Landscape designer Deborah Nevins conceives some of the most beautiful outdoor spaces in the world. She designs everything from townhouse gardens to baronial estates, and her high-powered clients include David Geffen and Ian Schrager. Her latest project: a 40-acre park she is creating with Renzo Piano for a new cultural center in Athens, Greece. Nevins prides herself on landscapes that are in tune with their surroundings. “The best compliment one can pay me,” she says, “is to think I didn’t do a thing.”
At Home Outdoors
• People love intimate landscapes: simple but contained areas that act as a gathering point. A grid of trees, or a less-formal grove, can almost feel like a house, but one that is open to the sky and surrounding world. Even in a small townhouse garden I’ll often add a platform for people to sit and gather.
• I love flowers, but landscaping isn’t about decorating with flowers. What’s vital is to create a sense of structure. A garden should relate to the space around it—to the architecture of a house or a distant view.

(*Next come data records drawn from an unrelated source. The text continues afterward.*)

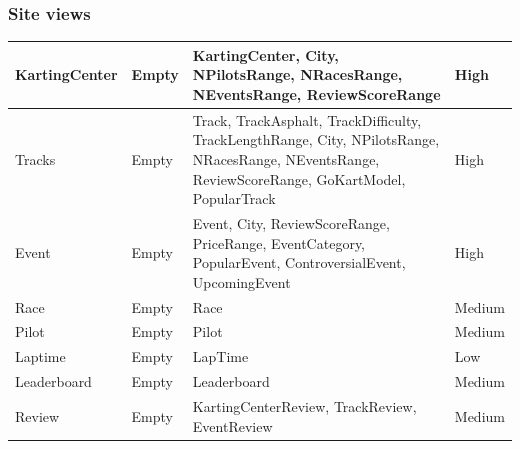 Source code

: \documentclass{beamer}
\begin{document}
\begin{frame}
    \frametitle{Site views}
    \begin{table}
        \centering
        \tiny
        \setlength{\tabcolsep}{1pt}
        \begin{tabular}{|m{2cm}|m{4cm}|m{3cm}|m{1cm}|}
        \hline
        KartingCenter & Empty & KartingCenter, City, NPilotsRange, NRacesRange, NEventsRange, ReviewScoreRange & High \\
        \hline
        Tracks & Empty & Track, TrackAsphalt, TrackDifficulty, TrackLengthRange, City, NPilotsRange, NRacesRange, NEventsRange, ReviewScoreRange,
        GoKartModel, PopularTrack & High \\
        \hline
        Event & Empty & Event, City, ReviewScoreRange, PriceRange, EventCategory, PopularEvent, ControversialEvent, 
        UpcomingEvent & High \\
        \hline
        Race & Empty & Race & Medium \\
        \hline
        Pilot & Empty & Pilot & Medium \\
        \hline
        Laptime & Empty & LapTime & Low \\
        \hline
        Leaderboard & Empty & Leaderboard & Medium \\
        \hline
        Review & Empty & KartingCenterReview, TrackReview, EventReview & Medium \\
        \hline
        \end{tabular}
    \end{table}
\end{frame}
\end{document}
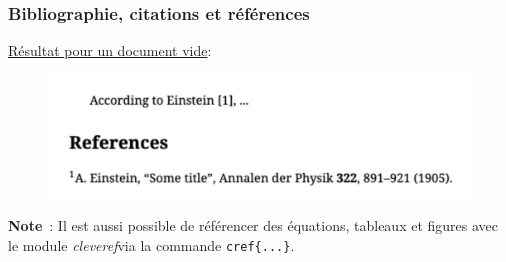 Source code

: \begin{frame}[fragile]
    \frametitle{Bibliographie, citations et références}
    \underline{Résultat pour un document vide}:
    \vfill
    \begin{figure}
        \centering
        \includegraphics[width=0.65\linewidth]{./figures/biblatex.png}
        \label{fig: biblatex}
    \end{figure}
    \vfill\pause
    \begin{mybrownbox}
        \textbf{Note}~: Il est aussi possible de référencer des équations, tableaux et figures avec le module \textcolor{vibrant_green}{\textit{cleveref}}\footnotemark via la commande \texttt{cref\{...\}}.
    \end{mybrownbox}
\end{frame}
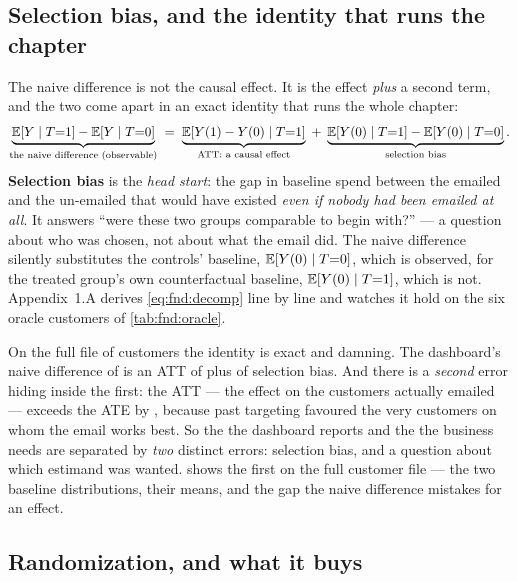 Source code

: 

\subsection*{Selection bias, and the identity that runs the chapter}

The naive difference is not the causal effect. It is the effect \emph{plus} a second term, and
the two come apart in an exact identity that runs the whole chapter:
%
\begin{equation}
  \underbrace{\E[Y \mid T{=}1] - \E[Y \mid T{=}0]}_{\text{the naive difference (observable)}}
  \;=\;
  \underbrace{\E[Y(1) - Y(0) \mid T{=}1]}_{\text{ATT: a causal effect}}
  \;+\;
  \underbrace{\E[Y(0) \mid T{=}1] - \E[Y(0) \mid T{=}0]}_{\text{selection bias}} .
  \label{eq:fnd:decomp}
\end{equation}
%
\textbf{Selection bias} is the \emph{head start}: the gap in baseline spend between the emailed
and the un-emailed that would have existed \emph{even if nobody had been emailed at all}. It
answers ``were these two groups comparable to begin with?'' --- a question about who was chosen,
not about what the email did. The naive difference silently substitutes the controls' baseline,
$\E[Y(0) \mid T{=}0]$, which is observed, for the treated group's own counterfactual baseline,
$\E[Y(0) \mid T{=}1]$, which is not. Appendix~1.A derives \cref{eq:fnd:decomp} line by line and
watches it hold on the six oracle customers of \cref{tab:fnd:oracle}.

On the full file of \nbZeroNCustomers{} customers the identity is exact and damning. The
dashboard's naive difference of \eur{\nbZeroNaiveObs} is an ATT of \eur{\nbZeroAtt} plus
\eur{\nbZeroSelBias} of selection bias. And there is a \emph{second} error hiding inside the
first: the ATT --- the effect on the customers actually emailed --- exceeds the ATE by
\eur{\nbZeroTargetingGap}, because past targeting favoured the very customers on whom the email
works best. So the \eur{\nbZeroObsNaive} the dashboard reports and the \eur{\nbZeroTrueAte} the
business needs are separated by \emph{two} distinct errors: selection bias, and a question about
which estimand was wanted.  shows the first on the full customer file --- the
two baseline distributions, their means, and the gap the naive difference mistakes for an effect.



\subsection*{Randomization, and what it buys}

• One of my favorite “sports” in a garden is staring. It’s like meditation or looking at art. You go to a garden to be still, to look at beautiful things, to be with people outside. There is a sense of freedom—that you’re outside, you’ve been let out of prison.
• With a garden, it’s important to tell a story. Think about your goal: Are you interested in privacy? Do you like eating outdoors? If you travel, visit gardens, but don’t come back from Italy wanting a Tuscan garden. The thing to take away is how the Italians use their outdoor space.
• A garden should resonate psychologically. Don’t think it has to match the style of your house. If you have a historic home, you might want a more modern garden. The important thing is that the house and garden relate. The only thing I wouldn’t do is a Japanese garden unless you have a traditional Japanese-style house.
• My own property in the Hamptons isn’t that big. It affords a lot of experience in just two acres. I designed my house with triple-hung windows, like at Monticello, so I could bring my Meyer lemon trees inside. I’ve grown hundreds of lemons—lemon soufflé is my specialty.
• I’ve done a number of organic potagers, from Connecticut to Chicago to Bel Air. In Bel Air, they get four crops of corn a year. The owner told me she feels like she is in the country.
• I try to talk people out of a lawn in California. But in other places, if you’re careful, you don’t have to water much. I advise clients to not have the perfect lawn, which requires chemicals. I read that Harvard Yard is going organic, and organic compost is used on the National Mall.
• I’m doing a green roof right now for a Renzo Piano project in Greece. If your roof is flat, you can easily retrofit a green roof, and it has tremendous cooling effects for the building.
• I don’t like gardens that have a lot of color. Maybe I’m too tied to nature. But if you think about it, nature does have a color palette. In May and June, wildflowers are pale pink and blue; in August, they’re bright orange and yellow, hot pink and purple.
• I encourage the planting of cutting gardens. People think they are spoiling a garden if they cut plants to bring inside, but actually it’s the best way to get to know them better. Even if you don’t have a cutting garden, snip branches or small flowers and put them in a vase. You can even cut judiciously from a perennial border—just not too much.
• I love species flowers—those found in nature that haven’t been hybridized—like Hellebores, which are hardy. Some of my favorites: Rosa ‘primula,’ which scents the air like incense; Yulan magnolia; Hoop Petticoat daffodil; Snow Goose flowering cherry trees.